Study flowchart. All reports were extracted from FAERS. n: the number of ICSRs. PTs*: maternal exposure during delivery (10071407), fetal exposure during delivery (10071409), maternal exposure before pregnancy (10071406), maternal exposure during pregnancy (10071408), fetal exposure during pregnancy (10071404), exposure during pregnancy (10073513), maternal exposure timing unspecified (10071415), fetal exposure timing unspecified (10071405), maternal drugs affecting fetus (10026923), drug exposure before pregnancy (10064998). PTs**: paternal drugs affecting the fetus (10050425), exposure via father (10071403), paternal exposure during pregnancy (10080091), paternal exposure timing unspecified (10080092), paternal exposure before pregnancy (10080093), and maternal exposure via partner during pregnancy (10084938).
Study drug
This study extracted all types of belimumab from the pregnant population. Data related to belimumab was obtained by querying drug names, brand names, and active pharmaceutical ingredients. This study only considered adverse reaction reports in which belimumab was listed as the primary suspect drug (PS). In this study, mycophenolate mofetil was used as a positive control, and hydroxychloroquine was selected as a negative control. Hydroxychloroquine is considered a safe option for the treatment of SLE during pregnancy, while mycophenolate mofetil should be avoided during pregnancy.5,15
Definition of maternal and fetal or newborn outcomes
Based on the MedDRA terms and hierarchy levels, this study identified perinatal and congenital abnormalities, categorizing them into six major types: stillbirth, abortions, premature birth, congenital malformations, pregnancy complications, and neonatal complications (Table 1).

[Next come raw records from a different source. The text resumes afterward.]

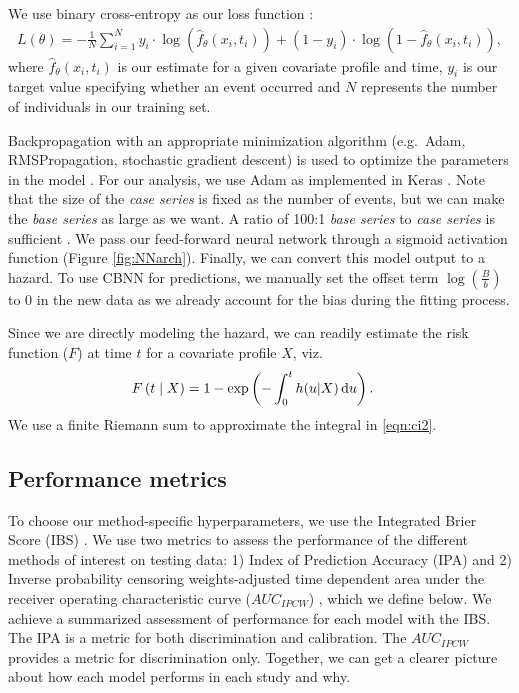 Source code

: \documentclass[APA,LATO1COL]{WileyNJD-v2}
\begin{document}
We use binary cross-entropy as our loss function \citep{gulli2017}:
\begin{align*}
L(\theta)=-\frac{1}{N} \sum^{N}_{i=1} y_{i} \cdot \log(\hat{f}_{\theta}(x_{i}, t_{i}) ) + (1-y_{i} )\cdot \log(1-\hat{f}_{\theta}(x_{i}, t_{i}) ),
\end{align*} where \(\hat{f}_{\theta}(x_{i}, t_{i})\) is our estimate
for a given covariate profile and time, \(y_{i}\) is our target value
specifying whether an event occurred and \(N\) represents the number of
individuals in our training set.

Backpropagation with an appropriate minimization algorithm (e.g.~Adam,
RMSPropagation, stochastic gradient descent) is used to optimize the
parameters in the model \citep{gulli2017}. For our analysis, we use Adam
as implemented in Keras \citep{gulli2017}. Note that the size of the
\emph{case series} is fixed as the number of events, but we can make the
\emph{base series} as large as we want. A ratio of 100:1 \emph{base
series} to \emph{case series} is sufficient \citep{hanley2009}. We pass
our feed-forward neural network through a sigmoid activation function
(Figure \ref{fig:NNarch}). Finally, we can convert this model output to
a hazard. To use CBNN for predictions, we manually set the
offset term \(\log\left(\frac{B}{b} \right)\) to 0 in the new data as we already account for the bias during the
fitting process.

Since we are directly modeling the hazard, we can readily estimate the
risk function (\(F\)) at time \(t\) for a covariate profile \(X\),
viz.\begin{align}\label{eqn:ci2}
F\left(t\mid X\right)& = 1 - \exp\left(-\int_{0}^{t}h(u|X) \,\textrm du\right).
\end{align} We use a finite Riemann sum \citep{hughes2020calculus} to
approximate the integral in \eqref{eqn:ci2}.



\hypertarget{performance-metrics}{%
\subsection{Performance metrics}\label{performance-metrics}}

To choose our method-specific hyperparameters, we use the Integrated
Brier Score (IBS) \citep{graf1999}. We use two metrics to assess the
performance of the different methods of interest on testing data: 1) Index of Prediction Accuracy (IPA)
\citep{kattan2018index} and 2) Inverse probability censoring weights-adjusted time dependent
area under the receiver operating characteristic curve ($AUC_{IPCW}$) \citep{auc}, which we 
define below. We achieve a summarized assessment of performance for each model with the
IBS. The IPA is a metric for both discrimination and calibration. The $AUC_{IPCW}$
provides a metric for discrimination only. Together, we can get a clearer picture about how
each model performs in each study and why.
\end{document}
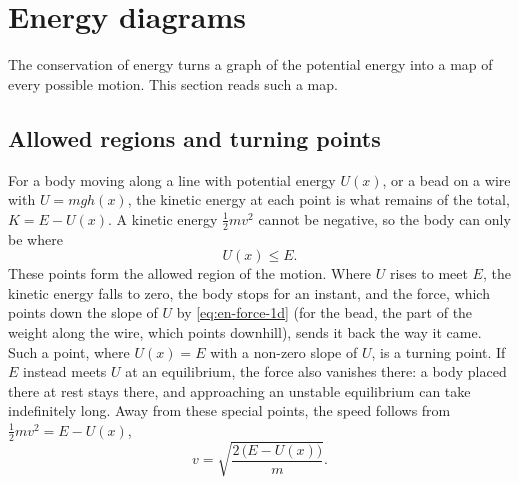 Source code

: \section{Energy diagrams}
\label{sec:en-diagrams}

The conservation of energy turns a graph of the potential energy into a
map of every possible motion. This section reads such a map.

\subsection*{Allowed regions and turning points}

For a body moving along a line with potential energy $U(x)$, or a bead on
a wire with $U = mgh(x)$, the kinetic energy at each point is what
remains of the total, $K = E - U(x)$. A kinetic energy $\frac12 mv^2$
cannot be negative, so the body can only be where
\begin{equation*}
   U(x) \le E .
\end{equation*}
These points form the allowed region of the motion. Where $U$ rises to
meet $E$, the kinetic energy falls to zero, the body stops for an
instant, and the force, which points down the slope of $U$ by
\cref{eq:en-force-1d} (for the bead, the part of the weight along the
wire, which points downhill), sends it back the way it came. Such a point, where
$U(x) = E$ with a non-zero slope of $U$, is a turning point. If $E$ instead
meets $U$ at an equilibrium, the force also vanishes there: a body placed
there at rest stays there, and approaching an unstable equilibrium can
take indefinitely long. Away from these special points, the speed follows
from $\frac12 mv^2 = E - U(x)$,
\begin{equation*}
   v = \sqrt{\frac{2\,\bigl(E - U(x)\bigr)}{m}} .
\end{equation*}

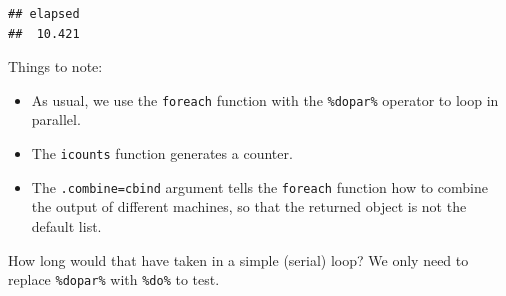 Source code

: \documentclass[]{book}
\newenvironment{Shaded}{\begin{snugshade}}{\end{snugshade}}
\newcommand{\KeywordTok}[1]{\textcolor[rgb]{0.13,0.29,0.53}{\textbf{#1}}}
\newcommand{\DataTypeTok}[1]{\textcolor[rgb]{0.13,0.29,0.53}{#1}}
\newcommand{\DecValTok}[1]{\textcolor[rgb]{0.00,0.00,0.81}{#1}}
\newcommand{\FloatTok}[1]{\textcolor[rgb]{0.00,0.00,0.81}{#1}}
\newcommand{\StringTok}[1]{\textcolor[rgb]{0.31,0.60,0.02}{#1}}
\newcommand{\OtherTok}[1]{\textcolor[rgb]{0.56,0.35,0.01}{#1}}
\newcommand{\OperatorTok}[1]{\textcolor[rgb]{0.81,0.36,0.00}{\textbf{#1}}}
\newcommand{\NormalTok}[1]{#1}
\providecommand{\tightlist}{%
  \setlength{\itemsep}{0pt}\setlength{\parskip}{0pt}}
\theoremstyle{definition}
\theoremstyle{definition}
\theoremstyle{definition}
\theoremstyle{remark}
\begin{document}
\begin{Shaded}
\end{Shaded}

\begin{verbatim}
## elapsed 
##  10.421
\end{verbatim}

Things to note:

\begin{itemize}
\tightlist
\item
  As usual, we use the \texttt{foreach} function with the
  \texttt{\%dopar\%} operator to loop in parallel.
\item
  The \texttt{icounts} function generates a counter.
\item
  The \texttt{.combine=cbind} argument tells the \texttt{foreach}
  function how to combine the output of different machines, so that the
  returned object is not the default list.
\end{itemize}

How long would that have taken in a simple (serial) loop? We only need
to replace \texttt{\%dopar\%} with \texttt{\%do\%} to test.
\end{document}
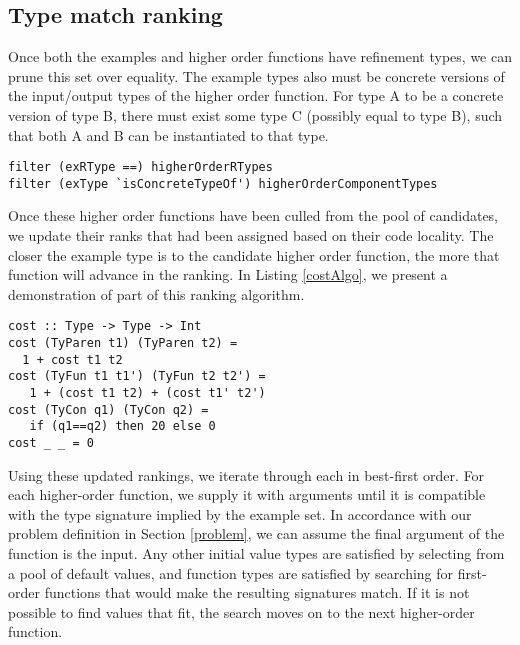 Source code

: \subsection{Type match ranking}\label{typeMatch}

Once both the examples and higher order functions have refinement types, we can prune this set over equality.
The example types also must be concrete versions of the input/output types of the higher order function.
For type A to be a concrete version of type B, there must exist some type C (possibly equal to type B), such that both A and B can be instantiated to that type.

\begin{lstlisting}[caption=Pruning based on types,label=costAlgo]
filter (exRType ==) higherOrderRTypes
filter (exType `isConcreteTypeOf') higherOrderComponentTypes
\end{lstlisting}


Once these higher order functions have been culled from the pool of candidates, we update their ranks that had been assigned based on their code locality.
The closer the example type is to the candidate higher order function, the more that function will advance in the ranking.
In Listing \ref{costAlgo}, we present a demonstration of part of this ranking algorithm.

\begin{lstlisting}[caption=Type closeness ranking algorithm,label=costAlgo]
cost :: Type -> Type -> Int
cost (TyParen t1) (TyParen t2) =
  1 + cost t1 t2
cost (TyFun t1 t1') (TyFun t2 t2') =
   1 + (cost t1 t2) + (cost t1' t2')
cost (TyCon q1) (TyCon q2) =
   if (q1==q2) then 20 else 0
cost _ _ = 0
\end{lstlisting}

Using these updated rankings, we iterate through each in best-first order. For each higher-order function, we supply it with arguments until it is compatible with the type signature implied by the example set. In accordance with our problem definition in Section \ref{problem}, we can assume the final argument of the function is the input. Any other initial value types are satisfied by selecting from a pool of default values, and function types are satisfied by searching for first-order functions that would make the resulting signatures match. If it is not possible to find values that fit, the search moves on to the next higher-order function.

MedDRA terms and hierarchy levels used to identify maternal and fetal or newborn adverse outcomes.
ADR, adverse drug reaction; HLGT, high-level group term; HLT, high-level term; MedDRA, medical dictionary for regulatory activities; PT, preferred term; SMQ, standardized MedDRA query; SOC, system organ class.
Statistical analysis
A descriptive analysis was performed on the reported clinical outcomes, which included factors such as age, indications, outcomes, reporters, and geographic origin, with frequencies (percentages) presented. For signal detection, this study employed the reporting odds ratio (ROR), a method commonly used in pharmacovigilance, to identify potential signals between drugs and adverse reactions.14,16 The ROR is calculated as follows: ROR = (a/c)/(b/d), where a represents the number of ADRs associated with the target drug, b represents the number of ADRs associated with other drugs of interest in the study population, c represents the number of ADRs unrelated to the target drug but associated with other drugs of interest, and d represents the number of ADRs unrelated to both the target drug and other drugs of interest in the study population. If the lower bound of the 95% confidence interval (CI) for the ROR is greater than one, it indicates that the reporting frequency of adverse reactions for the target drug is higher than that for all other drugs. ROR can only be interpreted when at least three ICSR reports have been submitted for a particular drug.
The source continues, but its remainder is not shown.